Die neue Schlagfertigkeit bedient hier ausschließlich Variante zwei, will Sie doch den anderen in eine positive Stimmungslage heben und nicht destruktiv nachtreten. Der Überraschungseffekt und eine positive Wahrnehmung, das ist es, was wir bei der neuen Schlagfertigkeit suchen. Der emotionale Schuss ins Kontor als eine Art Blitzeinschlag in die grauen Humor-Zellen machen es dem anderen fast unmöglich, seinerseits „schnell, witzig, geistreich, überlegt und souverän, also schlagfertig“ zu reagieren (Hartmann & Röpnack, 2005, S. 266). Damit gibt es schon mal einen Verlierer, und der zweite sind dann schließlich Sie. Große, weltverändernde Kreativität entfaltet sich wohl eher nach der nüchternen Formel des Erfinders Thomas Alva Edison, der auf die Frage nach seinen Erfolgen lakonisch erklärt hatte: „Ein Prozent Inspiration, 99 Prozent Transpiration.“ Zu einem solchen Ergebnis kam der Psychologe Csikszentmihalyi, als er vor einigen Jahren eine illustre Schar von insgesamt 91 kreativen Persönlichkeiten nach ihrem Werdegang befragte, darunter Physiker und Chemiker wie die Nobelpreisträger Ilya Prigogine, Manfred Eigen und Rosalyn Yalow, aber auch Schriftsteller wie den Romancier Nagib Mahfus oder den Jazzpianisten Oscar Peterson. Wohl verfügten die kreativen Spitzenkräfte, wie Csikszentmihalyi ermittelte, über eine gehörige Portion Fantasie, doch alle waren zeitlebens darauf bedacht, nie die Bodenhaftung zu verlieren. Selbstzweifel nahmen sie stets ernst, Kollegenkritik mit Interesse entgegen. Nur gelegentlich suchten sie die Einsamkeit in der Denkerklause, meist zogen sie den Ideenaustausch mit ihresgleichen vor. Zum spritzigen Small Talk taugt jedoch fast keiner, dazu fehlt ihnen durchweg die nötige „Brillanz“ – Witz, Schlagfertigkeit und Humor zählen offenbar nicht zu den Talenten der Geisteshelden (Der Spiegel, 18. Dezember 2000).

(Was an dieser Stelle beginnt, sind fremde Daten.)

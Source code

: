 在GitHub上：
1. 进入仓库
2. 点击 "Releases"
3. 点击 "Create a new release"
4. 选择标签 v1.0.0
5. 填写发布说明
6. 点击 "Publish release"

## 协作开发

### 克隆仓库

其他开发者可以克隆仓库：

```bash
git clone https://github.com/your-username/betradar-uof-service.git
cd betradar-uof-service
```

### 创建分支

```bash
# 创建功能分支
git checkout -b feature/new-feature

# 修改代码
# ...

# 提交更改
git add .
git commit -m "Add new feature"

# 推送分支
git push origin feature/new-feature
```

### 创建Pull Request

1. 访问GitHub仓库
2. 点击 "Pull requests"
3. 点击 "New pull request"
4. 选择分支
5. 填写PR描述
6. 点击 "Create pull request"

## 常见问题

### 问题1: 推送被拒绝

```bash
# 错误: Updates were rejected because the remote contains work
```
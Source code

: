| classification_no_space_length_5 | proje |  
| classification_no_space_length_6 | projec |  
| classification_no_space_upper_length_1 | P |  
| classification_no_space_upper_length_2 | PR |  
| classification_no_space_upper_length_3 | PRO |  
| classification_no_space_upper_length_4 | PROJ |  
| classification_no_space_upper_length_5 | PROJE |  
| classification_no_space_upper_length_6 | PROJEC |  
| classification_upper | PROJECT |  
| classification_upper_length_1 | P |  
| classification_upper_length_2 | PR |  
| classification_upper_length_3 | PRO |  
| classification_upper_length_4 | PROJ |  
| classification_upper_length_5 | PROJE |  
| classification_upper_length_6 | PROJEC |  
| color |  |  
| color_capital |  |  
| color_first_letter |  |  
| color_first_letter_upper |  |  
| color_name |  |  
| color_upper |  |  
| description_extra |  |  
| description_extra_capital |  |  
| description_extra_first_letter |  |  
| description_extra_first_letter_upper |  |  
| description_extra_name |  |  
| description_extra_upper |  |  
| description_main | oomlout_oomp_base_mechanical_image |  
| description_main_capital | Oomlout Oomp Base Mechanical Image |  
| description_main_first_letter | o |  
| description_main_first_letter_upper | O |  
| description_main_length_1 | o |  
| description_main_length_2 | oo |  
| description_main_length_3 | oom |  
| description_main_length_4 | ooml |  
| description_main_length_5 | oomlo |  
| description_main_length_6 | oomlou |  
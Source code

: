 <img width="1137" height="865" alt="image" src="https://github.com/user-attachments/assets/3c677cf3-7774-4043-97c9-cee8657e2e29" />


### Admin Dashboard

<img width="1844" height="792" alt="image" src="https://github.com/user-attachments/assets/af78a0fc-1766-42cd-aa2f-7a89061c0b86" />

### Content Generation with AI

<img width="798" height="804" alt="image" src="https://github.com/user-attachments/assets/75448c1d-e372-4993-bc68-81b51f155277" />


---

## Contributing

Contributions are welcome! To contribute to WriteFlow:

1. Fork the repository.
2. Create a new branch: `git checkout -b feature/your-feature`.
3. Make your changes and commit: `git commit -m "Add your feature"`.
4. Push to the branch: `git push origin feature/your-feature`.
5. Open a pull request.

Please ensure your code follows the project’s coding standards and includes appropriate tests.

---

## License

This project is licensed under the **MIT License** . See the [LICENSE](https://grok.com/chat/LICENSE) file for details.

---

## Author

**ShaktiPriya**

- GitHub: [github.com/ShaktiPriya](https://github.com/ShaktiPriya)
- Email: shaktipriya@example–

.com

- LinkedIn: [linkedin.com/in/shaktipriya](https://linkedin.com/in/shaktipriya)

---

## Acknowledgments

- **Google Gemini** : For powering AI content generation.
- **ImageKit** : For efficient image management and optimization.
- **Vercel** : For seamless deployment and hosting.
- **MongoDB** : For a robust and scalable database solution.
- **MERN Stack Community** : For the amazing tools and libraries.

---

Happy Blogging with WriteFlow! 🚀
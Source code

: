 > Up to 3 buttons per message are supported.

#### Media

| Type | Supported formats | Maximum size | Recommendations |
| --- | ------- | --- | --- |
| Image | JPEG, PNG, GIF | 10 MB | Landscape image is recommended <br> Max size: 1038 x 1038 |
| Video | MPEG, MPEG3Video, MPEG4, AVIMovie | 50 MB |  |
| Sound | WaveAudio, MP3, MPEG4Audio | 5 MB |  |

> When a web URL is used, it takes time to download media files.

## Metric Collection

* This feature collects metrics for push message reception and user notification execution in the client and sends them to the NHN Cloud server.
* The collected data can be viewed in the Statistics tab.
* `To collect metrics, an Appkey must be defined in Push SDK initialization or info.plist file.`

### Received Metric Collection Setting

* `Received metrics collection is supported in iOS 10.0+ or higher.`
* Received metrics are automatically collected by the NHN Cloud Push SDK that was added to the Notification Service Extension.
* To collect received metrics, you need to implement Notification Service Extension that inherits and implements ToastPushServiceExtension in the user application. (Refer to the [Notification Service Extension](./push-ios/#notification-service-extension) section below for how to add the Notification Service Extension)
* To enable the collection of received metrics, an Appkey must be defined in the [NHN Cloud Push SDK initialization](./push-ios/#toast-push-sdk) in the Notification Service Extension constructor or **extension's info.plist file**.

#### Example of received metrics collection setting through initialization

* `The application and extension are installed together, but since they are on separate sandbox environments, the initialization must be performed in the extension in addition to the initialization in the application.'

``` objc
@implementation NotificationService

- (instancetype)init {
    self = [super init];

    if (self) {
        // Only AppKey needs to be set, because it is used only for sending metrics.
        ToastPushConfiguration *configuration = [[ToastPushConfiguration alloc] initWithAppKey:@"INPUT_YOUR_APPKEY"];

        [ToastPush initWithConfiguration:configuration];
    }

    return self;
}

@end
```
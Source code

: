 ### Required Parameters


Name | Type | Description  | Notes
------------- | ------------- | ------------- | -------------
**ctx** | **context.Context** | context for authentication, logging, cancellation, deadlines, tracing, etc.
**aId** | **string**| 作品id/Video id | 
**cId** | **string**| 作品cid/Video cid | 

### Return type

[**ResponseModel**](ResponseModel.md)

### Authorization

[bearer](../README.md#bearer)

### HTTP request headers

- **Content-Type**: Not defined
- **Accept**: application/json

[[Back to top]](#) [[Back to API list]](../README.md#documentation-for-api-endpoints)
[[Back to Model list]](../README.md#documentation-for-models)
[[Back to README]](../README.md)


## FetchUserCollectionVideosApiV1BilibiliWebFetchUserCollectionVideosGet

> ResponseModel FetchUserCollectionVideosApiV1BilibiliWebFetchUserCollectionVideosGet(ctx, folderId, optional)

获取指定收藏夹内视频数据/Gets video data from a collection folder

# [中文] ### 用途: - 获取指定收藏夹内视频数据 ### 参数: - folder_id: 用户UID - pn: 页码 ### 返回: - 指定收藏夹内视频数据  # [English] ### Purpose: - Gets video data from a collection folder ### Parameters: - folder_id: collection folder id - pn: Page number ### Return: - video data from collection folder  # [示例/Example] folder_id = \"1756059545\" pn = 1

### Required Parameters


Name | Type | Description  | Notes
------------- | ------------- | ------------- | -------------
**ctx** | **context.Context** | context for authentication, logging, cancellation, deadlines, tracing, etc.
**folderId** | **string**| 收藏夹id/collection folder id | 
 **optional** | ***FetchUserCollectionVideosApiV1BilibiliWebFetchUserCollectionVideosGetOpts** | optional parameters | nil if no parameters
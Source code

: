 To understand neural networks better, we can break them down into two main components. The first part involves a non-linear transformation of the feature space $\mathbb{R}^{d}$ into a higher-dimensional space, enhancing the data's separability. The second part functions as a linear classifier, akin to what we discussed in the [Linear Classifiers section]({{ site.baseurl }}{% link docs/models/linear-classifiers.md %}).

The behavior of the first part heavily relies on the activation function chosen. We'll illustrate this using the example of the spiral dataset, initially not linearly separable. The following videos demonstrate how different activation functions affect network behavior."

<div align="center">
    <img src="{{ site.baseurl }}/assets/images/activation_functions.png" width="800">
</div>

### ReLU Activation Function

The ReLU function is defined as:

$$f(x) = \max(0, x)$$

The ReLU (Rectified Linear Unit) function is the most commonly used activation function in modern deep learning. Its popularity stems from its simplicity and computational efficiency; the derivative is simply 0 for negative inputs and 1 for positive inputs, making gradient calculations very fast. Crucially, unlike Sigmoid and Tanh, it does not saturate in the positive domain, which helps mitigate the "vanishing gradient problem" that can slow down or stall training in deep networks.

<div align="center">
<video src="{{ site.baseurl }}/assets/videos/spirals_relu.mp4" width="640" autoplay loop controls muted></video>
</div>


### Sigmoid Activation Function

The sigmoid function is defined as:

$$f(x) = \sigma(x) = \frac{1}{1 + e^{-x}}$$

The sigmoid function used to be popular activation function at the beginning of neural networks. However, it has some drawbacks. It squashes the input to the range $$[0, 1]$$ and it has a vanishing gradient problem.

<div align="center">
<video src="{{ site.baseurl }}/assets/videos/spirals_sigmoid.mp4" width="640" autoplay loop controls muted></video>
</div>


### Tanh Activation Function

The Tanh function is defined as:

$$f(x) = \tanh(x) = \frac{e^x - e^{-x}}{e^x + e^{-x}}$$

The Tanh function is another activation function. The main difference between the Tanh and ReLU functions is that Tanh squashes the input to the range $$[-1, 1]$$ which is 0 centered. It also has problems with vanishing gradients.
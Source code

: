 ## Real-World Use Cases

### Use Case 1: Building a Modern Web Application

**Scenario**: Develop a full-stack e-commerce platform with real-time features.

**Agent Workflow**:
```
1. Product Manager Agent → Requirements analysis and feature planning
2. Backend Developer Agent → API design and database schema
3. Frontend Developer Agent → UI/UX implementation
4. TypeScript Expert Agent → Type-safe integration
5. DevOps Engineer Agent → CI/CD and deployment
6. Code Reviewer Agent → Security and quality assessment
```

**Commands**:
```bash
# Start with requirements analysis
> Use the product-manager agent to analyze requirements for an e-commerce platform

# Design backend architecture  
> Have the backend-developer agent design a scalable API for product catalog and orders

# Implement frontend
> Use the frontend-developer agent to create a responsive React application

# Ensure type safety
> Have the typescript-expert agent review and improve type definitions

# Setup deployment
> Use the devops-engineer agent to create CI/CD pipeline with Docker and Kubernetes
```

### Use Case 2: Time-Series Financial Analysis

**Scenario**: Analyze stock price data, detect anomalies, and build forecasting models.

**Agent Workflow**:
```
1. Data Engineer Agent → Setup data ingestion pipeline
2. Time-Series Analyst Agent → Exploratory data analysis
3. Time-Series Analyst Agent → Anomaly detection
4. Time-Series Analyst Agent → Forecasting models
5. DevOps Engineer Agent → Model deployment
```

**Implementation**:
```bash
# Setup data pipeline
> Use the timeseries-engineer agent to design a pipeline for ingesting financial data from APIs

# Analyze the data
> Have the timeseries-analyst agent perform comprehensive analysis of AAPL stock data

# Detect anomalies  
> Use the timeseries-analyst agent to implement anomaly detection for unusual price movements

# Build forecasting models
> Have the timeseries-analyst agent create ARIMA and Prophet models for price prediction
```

Im Alter, notierte Kant selbstbeobachtend, „nimmt Urteilskraft zu und Genie ab. An die Stelle von Kombinationsgabe, Schlagfertigkeit und Gedächtnisleistung treten begründete, aber auch zunehmend starre Weltbilder“ (Der Spiegel, 13.Juni 2006). Ein Entwicklungsgang, der so auch von heutigen Psychologen bestätigt wird. Allerdings nicht, wenn diese Fähigkeiten täglich wie bei unseren Politikern und Medienstars vor laufenden Kameras trainiert werden.

Es gibt in der Psychologie Untersuchungen, die zeigen, dass Menschen bestimmten Regeln folgen: „Wer A sagt, muss auch B sagen“ ist zum Beispiel ein verbreitete Logik. Genau diese Muster machen wir uns bei dem Prinzip Überraschung zunutze. Keine Regel ohne Ausnahme und genau diese gilt es aufzuspüren und dann direkt aufzugreifen.

Seien Sie also offen für Überraschungen! Blockaden kommen dadurch zustande, dass Sie versuchen, eine „böse“ Überraschung um jeden Preis zu verhindern. Das ist nur sehr schwer möglich und behindert Sie in der Regel stärker, als es Ihnen nützt. Schon Wilhelm Busch wusste: „Stets findet Überraschung statt, da, wo man‘s nicht erwartet hat.”

Ein Mann hatte sich immer über die Frage an der Supermarktkasse geärgert, ob er denn schon die „Deutschlandcard“ habe. Dann hörte er sich plötzlich spontan sagen: „Nein danke, ich hab‘ ein gutes Navi …!“ (Jürgen S., Xing-Gruppe „Schlagfertigkeit“, 7. Mai 2009).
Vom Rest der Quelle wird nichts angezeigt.